## Try it:
Your answer should be the lines below from the one with "- **Terraform:** Infrastructure as Code" to the one with "<!-- Proudly created", both included, given again exactly and with nothing added.

[Stored items]

+---+

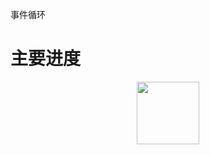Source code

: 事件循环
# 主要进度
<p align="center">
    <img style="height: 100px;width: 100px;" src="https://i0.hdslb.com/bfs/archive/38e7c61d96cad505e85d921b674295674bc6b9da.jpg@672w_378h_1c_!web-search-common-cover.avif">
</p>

+---+

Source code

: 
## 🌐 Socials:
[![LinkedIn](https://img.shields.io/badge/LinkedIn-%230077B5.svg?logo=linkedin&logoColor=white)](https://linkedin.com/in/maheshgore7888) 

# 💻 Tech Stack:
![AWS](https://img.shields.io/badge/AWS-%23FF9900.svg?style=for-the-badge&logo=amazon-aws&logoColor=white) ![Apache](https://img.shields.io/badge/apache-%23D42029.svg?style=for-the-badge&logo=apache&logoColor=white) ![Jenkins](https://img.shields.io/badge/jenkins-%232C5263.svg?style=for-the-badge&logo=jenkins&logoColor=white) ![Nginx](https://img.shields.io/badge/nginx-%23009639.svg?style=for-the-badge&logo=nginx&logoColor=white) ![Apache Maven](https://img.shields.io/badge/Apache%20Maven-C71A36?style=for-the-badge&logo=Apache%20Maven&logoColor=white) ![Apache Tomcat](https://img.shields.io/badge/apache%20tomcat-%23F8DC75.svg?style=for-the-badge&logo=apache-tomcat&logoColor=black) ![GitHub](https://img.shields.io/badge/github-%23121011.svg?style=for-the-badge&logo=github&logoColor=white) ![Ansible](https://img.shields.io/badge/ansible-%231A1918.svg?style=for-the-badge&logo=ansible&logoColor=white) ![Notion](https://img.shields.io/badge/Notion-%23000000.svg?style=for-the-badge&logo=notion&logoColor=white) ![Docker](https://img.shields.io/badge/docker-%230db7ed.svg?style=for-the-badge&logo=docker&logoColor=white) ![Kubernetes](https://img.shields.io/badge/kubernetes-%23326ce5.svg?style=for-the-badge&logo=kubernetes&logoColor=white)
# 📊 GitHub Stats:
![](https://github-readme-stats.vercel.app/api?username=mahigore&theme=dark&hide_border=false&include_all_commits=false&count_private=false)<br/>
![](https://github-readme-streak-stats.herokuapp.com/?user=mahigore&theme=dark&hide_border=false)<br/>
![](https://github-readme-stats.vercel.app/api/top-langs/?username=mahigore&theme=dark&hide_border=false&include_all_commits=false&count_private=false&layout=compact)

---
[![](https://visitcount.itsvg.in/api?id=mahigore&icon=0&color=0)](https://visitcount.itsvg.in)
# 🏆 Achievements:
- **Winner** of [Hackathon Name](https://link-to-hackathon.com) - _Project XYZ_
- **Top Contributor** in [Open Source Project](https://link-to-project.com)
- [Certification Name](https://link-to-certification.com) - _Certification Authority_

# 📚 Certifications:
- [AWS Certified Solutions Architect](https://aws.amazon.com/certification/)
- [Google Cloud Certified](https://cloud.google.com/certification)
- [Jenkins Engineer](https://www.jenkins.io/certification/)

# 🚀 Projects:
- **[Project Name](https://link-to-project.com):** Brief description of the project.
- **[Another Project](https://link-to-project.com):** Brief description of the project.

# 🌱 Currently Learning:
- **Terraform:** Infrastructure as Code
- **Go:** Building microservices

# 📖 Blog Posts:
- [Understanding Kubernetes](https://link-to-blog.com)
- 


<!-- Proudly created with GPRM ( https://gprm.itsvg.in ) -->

+---+

## Output of the exercise:
- **Terraform:** Infrastructure as Code
- **Go:** Building microservices

# 📖 Blog Posts:
- [Understanding Kubernetes](https://link-to-blog.com)
- 


<!-- Proudly created with GPRM ( https://gprm.itsvg.in ) -->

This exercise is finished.